→ WHAT THE TASK REQUIRES
Output all the data exactly as it appears below.

Source records
[Start of Attachment]
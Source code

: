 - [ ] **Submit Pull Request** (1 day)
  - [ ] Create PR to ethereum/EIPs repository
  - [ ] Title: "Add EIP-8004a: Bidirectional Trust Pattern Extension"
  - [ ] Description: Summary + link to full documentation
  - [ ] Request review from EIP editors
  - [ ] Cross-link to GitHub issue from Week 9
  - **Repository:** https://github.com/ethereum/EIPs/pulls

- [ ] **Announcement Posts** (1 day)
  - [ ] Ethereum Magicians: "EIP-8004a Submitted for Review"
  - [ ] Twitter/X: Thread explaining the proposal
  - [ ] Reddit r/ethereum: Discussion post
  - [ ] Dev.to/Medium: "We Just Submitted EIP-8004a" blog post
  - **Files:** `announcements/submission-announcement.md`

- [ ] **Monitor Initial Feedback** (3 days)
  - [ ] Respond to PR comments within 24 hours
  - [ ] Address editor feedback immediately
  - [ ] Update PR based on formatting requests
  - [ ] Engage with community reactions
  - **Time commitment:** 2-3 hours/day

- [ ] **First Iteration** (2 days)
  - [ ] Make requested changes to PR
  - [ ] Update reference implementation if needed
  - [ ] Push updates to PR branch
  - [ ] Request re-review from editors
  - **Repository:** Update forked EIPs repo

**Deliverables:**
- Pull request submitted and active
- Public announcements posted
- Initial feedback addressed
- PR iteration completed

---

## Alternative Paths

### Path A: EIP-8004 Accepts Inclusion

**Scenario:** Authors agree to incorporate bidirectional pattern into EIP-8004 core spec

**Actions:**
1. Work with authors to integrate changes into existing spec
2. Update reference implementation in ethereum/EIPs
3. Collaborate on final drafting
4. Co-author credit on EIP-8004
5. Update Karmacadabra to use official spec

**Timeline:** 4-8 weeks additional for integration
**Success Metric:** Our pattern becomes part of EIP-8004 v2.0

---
[End of Attachment]
→ EXERCISE RESPONSE
Source code

: - [ ] **Submit Pull Request** (1 day)
  - [ ] Create PR to ethereum/EIPs repository
  - [ ] Title: "Add EIP-8004a: Bidirectional Trust Pattern Extension"
  - [ ] Description: Summary + link to full documentation
  - [ ] Request review from EIP editors
  - [ ] Cross-link to GitHub issue from Week 9
  - **Repository:** https://github.com/ethereum/EIPs/pulls

- [ ] **Announcement Posts** (1 day)
  - [ ] Ethereum Magicians: "EIP-8004a Submitted for Review"
  - [ ] Twitter/X: Thread explaining the proposal
  - [ ] Reddit r/ethereum: Discussion post
  - [ ] Dev.to/Medium: "We Just Submitted EIP-8004a" blog post
  - **Files:** `announcements/submission-announcement.md`

- [ ] **Monitor Initial Feedback** (3 days)
  - [ ] Respond to PR comments within 24 hours
  - [ ] Address editor feedback immediately
  - [ ] Update PR based on formatting requests
  - [ ] Engage with community reactions
  - **Time commitment:** 2-3 hours/day

- [ ] **First Iteration** (2 days)
  - [ ] Make requested changes to PR
  - [ ] Update reference implementation if needed
  - [ ] Push updates to PR branch
  - [ ] Request re-review from editors
  - **Repository:** Update forked EIPs repo

**Deliverables:**
- Pull request submitted and active
- Public announcements posted
- Initial feedback addressed
- PR iteration completed

---

## Alternative Paths

### Path A: EIP-8004 Accepts Inclusion

**Scenario:** Authors agree to incorporate bidirectional pattern into EIP-8004 core spec

**Actions:**
1. Work with authors to integrate changes into existing spec
2. Update reference implementation in ethereum/EIPs
3. Collaborate on final drafting
4. Co-author credit on EIP-8004
5. Update Karmacadabra to use official spec

**Timeline:** 4-8 weeks additional for integration
**Success Metric:** Our pattern becomes part of EIP-8004 v2.0

---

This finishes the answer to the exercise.